All of the sliding and surging poll numbers have resulted in record-breaking spending levels — more than $150 million in ads either purchased or reserved for the state’s two U.S. Senate races, according to an October report by the Atlanta Journal-Constitution. The state has also attracted large sums of out-of-state cash. The AJC reported Monday that of the $27 million that Georgia’s Republican party has raised in the 2020 election cycle, $20 million has come from outside the state. The state’s Democratic party has raised about $8.5 million, with the largest contribution — $5 million — coming from Fair Fight PAC, a political action committee largely funded by out-of-state sources.

The result: the state has been blanketed with mailers and political ads trafficking in the usual innuendo and condemnation. Georgia has two Senate seats in play, and both are competitive if not exactly deadlocked. Some candidates tout their closeness with Trump as a badge of honor, while others look to tar their opponents with the same charge.

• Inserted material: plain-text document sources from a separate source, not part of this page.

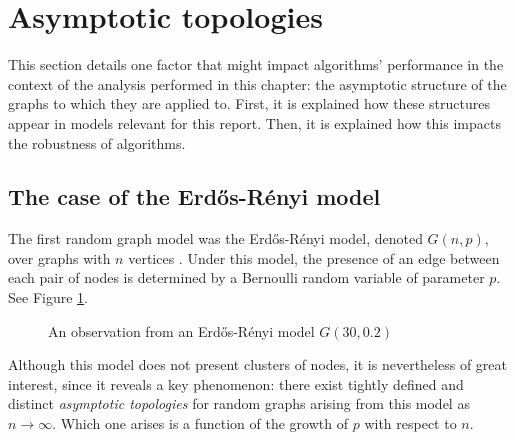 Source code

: \documentclass[../../main.tex]{subfiles} %
\begin{document}
\section{Asymptotic topologies}  %
\label{sec:asymptotic-topologies}
This section details one factor that might impact algorithms' performance in the 
context of the analysis performed in this chapter: the asymptotic structure of 
the graphs to which they are applied to. First, it is explained how these 
structures appear in models relevant for this report. Then, it is explained how 
this impacts the robustness of algorithms.

\subsection{The case of the Erd\H{o}s-Rényi model}
The first random graph model was the Erd\H{o}s-Rényi model, denoted \(G(n, 
p)\), over graphs with \(n\) vertices \cite{erdos59a}. Under this model, the 
presence of an edge between each pair of nodes is determined by a Bernoulli 
random variable of parameter \(p\). See Figure \ref{fig:obs-erdos-renyi}. 
\begin{figure}[h]
	\centering
	\caption{An observation from an Erd\H{o}s-Rényi model \(G(30, 0.2)\)}
	\label{fig:obs-erdos-renyi}
\end{figure}

Although this model does not present clusters of nodes, it is nevertheless of 
great interest, since it reveals a key phenomenon: there exist tightly defined 
and distinct \textit{asymptotic topologies} for random graphs arising from this 
model as \(n \to \infty\). Which one arises is a function of the growth of 
\(p\) with respect to \(n\).

\begin{theorem}
	
	
	
\end{theorem}
\end{document}
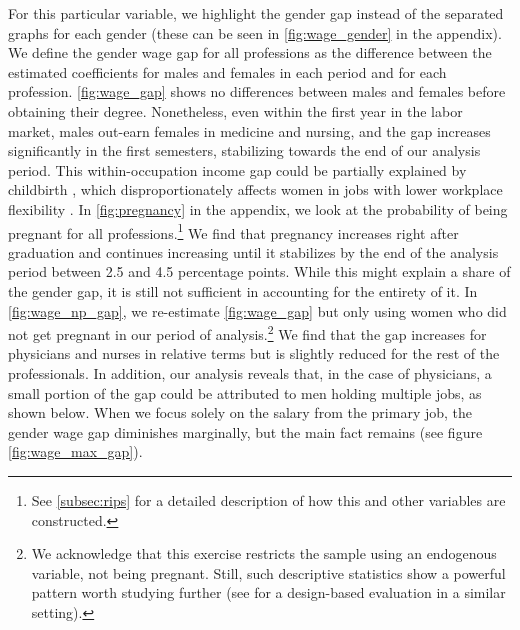 \documentclass[12pt, a4paper]{article}
\begin{document}
For this particular variable, we highlight the gender gap instead of the separated graphs for each gender (these can be seen in \autoref{fig:wage_gender} in the appendix). We define the gender wage gap for all professions as the difference between the estimated coefficients for males and females in each period and for each profession. \autoref{fig:wage_gap} shows no differences between males and females before obtaining their degree. Nonetheless, even within the first year in the labor market, males out-earn females in medicine and nursing, and the gap increases significantly in the first semesters, stabilizing towards the end of our analysis period. This within-occupation income gap could be partially explained by childbirth \citep{bertrand2010dynamics}, which disproportionately affects women in jobs with lower workplace flexibility \citep{goldin2011cost,goldin2014grand}. In \autoref{fig:pregnancy} in the appendix, we look at the probability of being pregnant for all professions.\footnote{See \autoref{subsec:rips} for a detailed description of how this and other variables are constructed.} We find that pregnancy increases right after graduation and continues increasing until it stabilizes by the end of the analysis period between 2.5 and 4.5 percentage points. While this might explain a share of the gender gap, it is still not sufficient in accounting for the entirety of it. In \autoref{fig:wage_np_gap}, we re-estimate \autoref{fig:wage_gap} but only using women who did not get pregnant in our period of analysis.\footnote{We acknowledge that this exercise restricts the sample using an endogenous variable, not being pregnant. Still, such descriptive statistics show a powerful pattern worth studying further (see \cite{Posso2024gender} for a design-based evaluation in a similar setting).} We find that the gap increases for physicians and nurses in relative terms but is slightly reduced for the rest of the professionals. In addition, our analysis reveals that, in the case of physicians, a small portion of the gap could be attributed to men holding multiple jobs, as shown below. When we focus solely on the salary from the primary job, the gender wage gap diminishes marginally, but the main fact remains (see figure \autoref{fig:wage_max_gap}). 
\end{document}
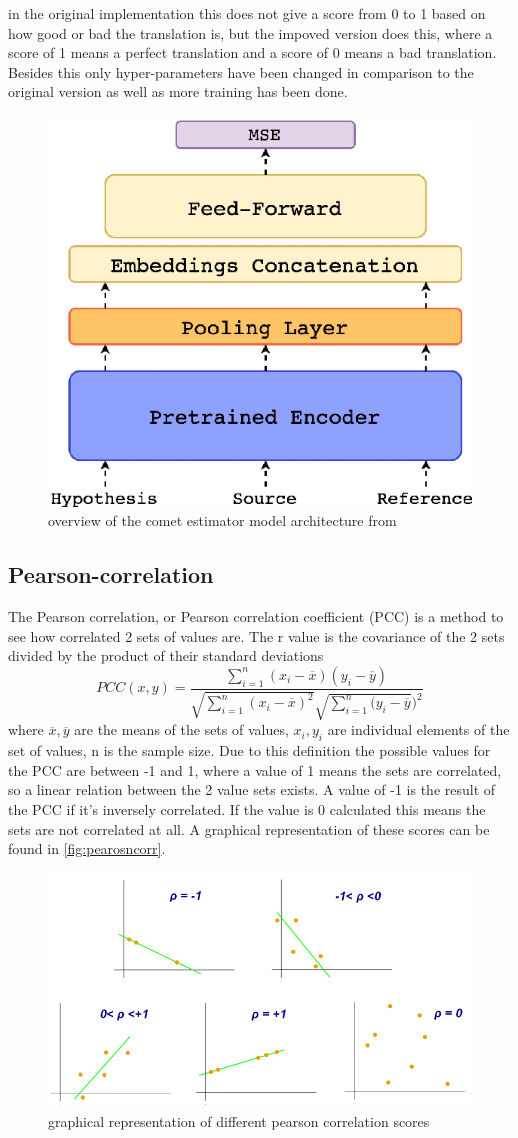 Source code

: in the original implementation this does not give a score from 0 to 1 based on how good or bad the translation is, but the impoved version does this, where a score of 1 means a perfect translation and a score of 0 means a bad translation. Besides this only hyper-parameters have been changed in comparison to the original version as well as more training has been done.
\begin{figure}[ht]
    \centering
    \includegraphics[width=0.3\linewidth]{Latex//sections//images/cometestimatormodel.png}
    \caption{overview of the comet estimator model architecture from \cite{rei-etal-2020-comet}}
    \label{comet architecture}
\end{figure}


\subsection{Pearson-correlation}
The Pearson correlation, or Pearson correlation coefficient (PCC) is a method to see how correlated 2 sets of values are. The r value is the covariance of the 2 sets divided by the product of their standard deviations $$PCC(x,y) =\frac{\sum_{i=1}^n (x_i-\overline{x})(y_i-\overline{y})}{\sqrt{\sum_{i=1}^n (x_i-\overline{x})^2}\sqrt{\sum_{i=1}^n(y_i-\overline{y}})^2}$$ where $\overline{x},  \overline{y}$ are the means of the sets of values, $x_i, y_i$ are individual elements of the set of values, n is the sample size. 
Due to this definition the possible values for the PCC are between -1 and 1, where a value of 1 means the sets are correlated, so a linear relation between the 2 value sets exists. A value of -1 is the result of the PCC if it's inversely correlated. 
If the value is 0 calculated this means the sets are not correlated at all. A graphical representation of these scores can be found in \autoref{fig:pearosncorr}. \cite{pearsoncorr}
\begin{figure}[ht]
    \centering
    \includegraphics[width=0.7\linewidth]{Latex//sections//images/pearson correlation.png}
    \caption{graphical representation of different pearson correlation scores \cite{pearsoncorrimage}}
    
    \label{fig:pearosncorr}
\end{figure}

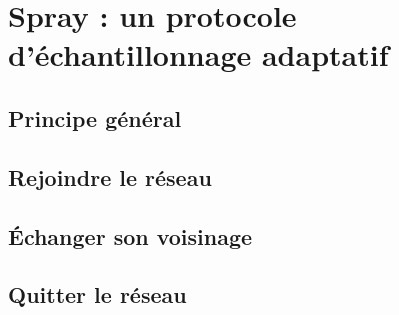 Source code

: 
\section{Spray : un protocole d'échantillonnage adaptatif}

\subsection{Principe général}

\subsection{Rejoindre le réseau}

\subsection{Échanger son voisinage}

\subsection{Quitter le réseau}

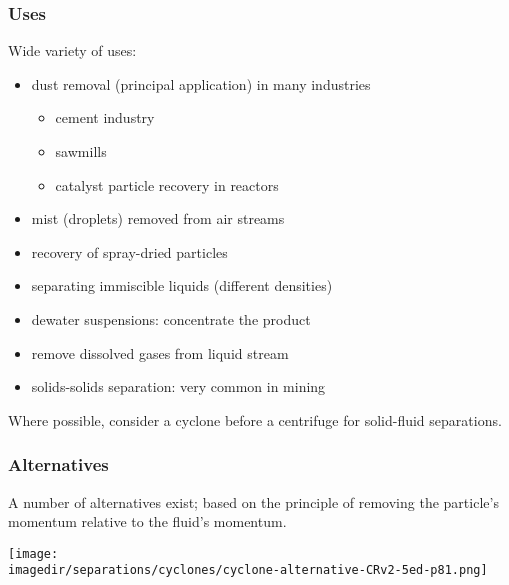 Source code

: \begin{frame}\frametitle{Uses}
	Wide variety of uses:
	\begin{itemize}
		\item	dust removal (principal application) in many industries
			\begin{itemize}
				\item	cement industry
				\item	sawmills
				\item	catalyst particle recovery in reactors
			\end{itemize}
		\item	mist (droplets) removed from air streams
		\item	recovery of spray-dried particles
		\item	separating immiscible liquids (different densities)
		\item	dewater suspensions: concentrate the product
		\item	remove dissolved gases from liquid stream
		\item	solids-solids separation: very common in mining
	\end{itemize}

	\vspace{12pt}
	\begin{exampleblock}{}
		Where possible, consider a cyclone before a centrifuge for solid-fluid separations.
	\end{exampleblock}
\end{frame}

\begin{frame}\frametitle{Alternatives}
	A number of alternatives exist; based on the principle of removing the particle's momentum relative to the fluid's momentum. {\color{myBlue}{Other options?}}

	\begin{center}
		\texttt{[image: \\imagedir/separations/cyclones/cyclone-alternative-CRv2-5ed-p81.png]}
	\end{center}
\end{frame}

%
%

The money and ads have energized the Georgia electorate. As of Monday, more than half — 51.4 percent — of the state’s 7.6 million registered voters have already gone to the polls, or mailed in their ballots. Just over half of Georgia’s 159 counties have seen more than 50 percent of their eligible voters cast ballots already. That’s a 71 percent increase in total turnout over 2016, and a staggering 598 percent increase in mail-in voting.

Consequently, early morning voting trends in Georgia on Tuesday showed virtually no lines anywhere in the state. Fulton County, for instance, which comprises much of the city of Atlanta, has 255 polling locations, none of which had waits of more than 30 minutes as of mid-morning. It was a stark and, for voters, welcome shift from a June special election where lines stretched for long hours in the summer sun.

(RealClearPolitics)
(RealClearPolitics)

How long until Georgia reports results?

The question now becomes when Georgia will report its 2020 results. One significant change since 2016: over the summer, the State Election Board allowed county election officials to begin tabulating absentee ballots 15 days ago, with the hope that counties will be able to compile complete results shortly after polls close at 7 p.m. ET.

"We'll get voters their results, you know, as soon as we can that Tuesday night, or Wednesday morning," Georgia Secretary of State Brad Raffensperger told ABC News earlier in the week. "I think the sooner we can get results that are accurate out to everyone, I think that helps calm things down. And it really just gives people that sense of comfort that there is a safe, secure assessment process in place."

Regardless of how 2020’s ballots turn out, it’s clear Georgia is in the midst of a tectonic shift. How both parties respond to that will define politics, both presidential and local, for years to come.

“The new population and generational replacement trends are going to continue,” Bullock said. “If you were out buying stock in Georgia, you’d want to sell your Republican stock and buy Democratic.”